_WORK TO BE COMPLETED_: Copy each line below exactly as it appears. Pictures are to be omitted.

_INFORMATION SHOWN_:

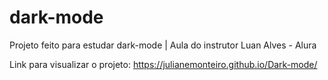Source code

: # dark-mode

Projeto feito para estudar dark-mode | Aula do instrutor Luan Alves - Alura

Link para visualizar o projeto: https://julianemonteiro.github.io/Dark-mode/
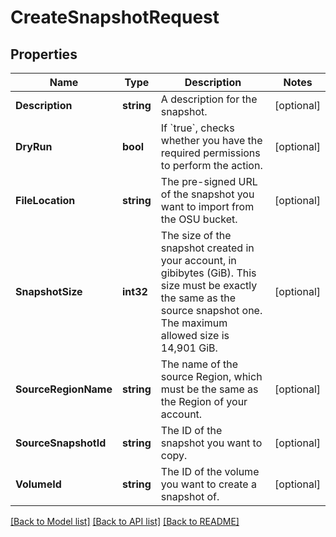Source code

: # CreateSnapshotRequest

## Properties

Name | Type | Description | Notes
------------ | ------------- | ------------- | -------------
**Description** | **string** | A description for the snapshot. | [optional] 
**DryRun** | **bool** | If &#x60;true&#x60;, checks whether you have the required permissions to perform the action. | [optional] 
**FileLocation** | **string** | The pre-signed URL of the snapshot you want to import from the OSU bucket. | [optional] 
**SnapshotSize** | **int32** | The size of the snapshot created in your account, in gibibytes (GiB). This size must be exactly the same as the source snapshot one. The maximum allowed size is 14,901 GiB. | [optional] 
**SourceRegionName** | **string** | The name of the source Region, which must be the same as the Region of your account. | [optional] 
**SourceSnapshotId** | **string** | The ID of the snapshot you want to copy. | [optional] 
**VolumeId** | **string** | The ID of the volume you want to create a snapshot of. | [optional] 

[[Back to Model list]](../README.md#documentation-for-models) [[Back to API list]](../README.md#documentation-for-api-endpoints) [[Back to README]](../README.md)


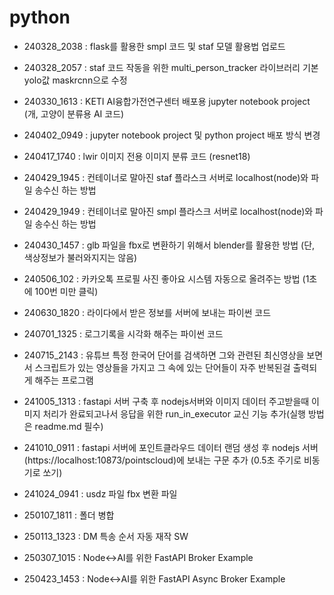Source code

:# python

- 240328_2038 : flask를 활용한 smpl 코드 및 staf 모델 활용법 업로드

- 240328_2057 : staf 코드 작동을 위한 multi_person_tracker 라이브러리 기본 yolo값 maskrcnn으로 수정

- 240330_1613 : KETI AI융합가전연구센터 배포용 jupyter notebook project (개, 고양이 분류용 AI 코드)

- 240402_0949 : jupyter notebook project 및 python project 배포 방식 변경

- 240417_1740 : lwir 이미지 전용 이미지 분류 코드 (resnet18)

- 240429_1945 : 컨테이너로 말아진 staf 플라스크 서버로 localhost(node)와 파일 송수신 하는 방법

- 240429_1949 : 컨테이너로 말아진 smpl 플라스크 서버로 localhost(node)와 파일 송수신 하는 방법

- 240430_1457 : glb 파일을 fbx로 변환하기 위해서 blender를 활용한 방법 (단, 색상정보가 불러와지지는 않음)

- 240506_102 : 카카오톡 프로필 사진 좋아요 시스템 자동으로 올려주는 방법 (1초에 100번 미만 클릭)

- 240630_1820 : 라이다에서 받은 정보를 서버에 보내는 파이썬 코드

- 240701_1325 : 로그기록을 시각화 해주는 파이썬 코드

- 240715_2143 : 유튜브 특정 한국어 단어를 검색하면 그와 관련된 최신영상을 보면서 스크립트가 있는 영상들을 가지고 그 속에 있는 단어들이 자주 반복된걸 출력되게 해주는 프로그램

- 241005_1313 : fastapi 서버 구축 후 nodejs서버와 이미지 데이터 주고받을때 이미지 처리가 완료되고나서 응답을 위한 run_in_executor 교신 기능 추가(실행 방법은 readme.md 필수)

- 241010_0911 : fastapi 서버에 포인트클라우드 데이터 랜덤 생성 후 nodejs 서버(https://localhost:10873/pointscloud)에 보내는 구문 추가 (0.5초 주기로 비동기로 쏘기)

- 241024_0941 : usdz 파일 fbx 변환 파일

- 250107_1811 : 폴더 병합

- 250113_1323 : DM 특송 순서 자동 재작 SW

- 250307_1015 : Node<->AI를 위한 FastAPI Broker Example

- 250423_1453 : Node<->AI를 위한 FastAPI Async Broker Example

_OUTPUT_:
Source code

: # dark-mode

Projeto feito para estudar dark-mode | Aula do instrutor Luan Alves - Alura

Link para visualizar o projeto: https://julianemonteiro.github.io/Dark-mode/
Source code

: # CreateSnapshotRequest

## Properties

Name | Type | Description | Notes
------------ | ------------- | ------------- | -------------
**Description** | **string** | A description for the snapshot. | [optional] 
**DryRun** | **bool** | If &#x60;true&#x60;, checks whether you have the required permissions to perform the action. | [optional] 
**FileLocation** | **string** | The pre-signed URL of the snapshot you want to import from the OSU bucket. | [optional] 
**SnapshotSize** | **int32** | The size of the snapshot created in your account, in gibibytes (GiB). This size must be exactly the same as the source snapshot one. The maximum allowed size is 14,901 GiB. | [optional] 
**SourceRegionName** | **string** | The name of the source Region, which must be the same as the Region of your account. | [optional] 
**SourceSnapshotId** | **string** | The ID of the snapshot you want to copy. | [optional] 
**VolumeId** | **string** | The ID of the volume you want to create a snapshot of. | [optional] 

[[Back to Model list]](../README.md#documentation-for-models) [[Back to API list]](../README.md#documentation-for-api-endpoints) [[Back to README]](../README.md)


Source code

:# python

- 240328_2038 : flask를 활용한 smpl 코드 및 staf 모델 활용법 업로드

- 240328_2057 : staf 코드 작동을 위한 multi_person_tracker 라이브러리 기본 yolo값 maskrcnn으로 수정

- 240330_1613 : KETI AI융합가전연구센터 배포용 jupyter notebook project (개, 고양이 분류용 AI 코드)

- 240402_0949 : jupyter notebook project 및 python project 배포 방식 변경

- 240417_1740 : lwir 이미지 전용 이미지 분류 코드 (resnet18)

- 240429_1945 : 컨테이너로 말아진 staf 플라스크 서버로 localhost(node)와 파일 송수신 하는 방법

- 240429_1949 : 컨테이너로 말아진 smpl 플라스크 서버로 localhost(node)와 파일 송수신 하는 방법

- 240430_1457 : glb 파일을 fbx로 변환하기 위해서 blender를 활용한 방법 (단, 색상정보가 불러와지지는 않음)

- 240506_102 : 카카오톡 프로필 사진 좋아요 시스템 자동으로 올려주는 방법 (1초에 100번 미만 클릭)

- 240630_1820 : 라이다에서 받은 정보를 서버에 보내는 파이썬 코드

- 240701_1325 : 로그기록을 시각화 해주는 파이썬 코드

- 240715_2143 : 유튜브 특정 한국어 단어를 검색하면 그와 관련된 최신영상을 보면서 스크립트가 있는 영상들을 가지고 그 속에 있는 단어들이 자주 반복된걸 출력되게 해주는 프로그램

- 241005_1313 : fastapi 서버 구축 후 nodejs서버와 이미지 데이터 주고받을때 이미지 처리가 완료되고나서 응답을 위한 run_in_executor 교신 기능 추가(실행 방법은 readme.md 필수)

- 241010_0911 : fastapi 서버에 포인트클라우드 데이터 랜덤 생성 후 nodejs 서버(https://localhost:10873/pointscloud)에 보내는 구문 추가 (0.5초 주기로 비동기로 쏘기)

- 241024_0941 : usdz 파일 fbx 변환 파일

- 250107_1811 : 폴더 병합

- 250113_1323 : DM 특송 순서 자동 재작 SW

- 250307_1015 : Node<->AI를 위한 FastAPI Broker Example

- 250423_1453 : Node<->AI를 위한 FastAPI Async Broker Example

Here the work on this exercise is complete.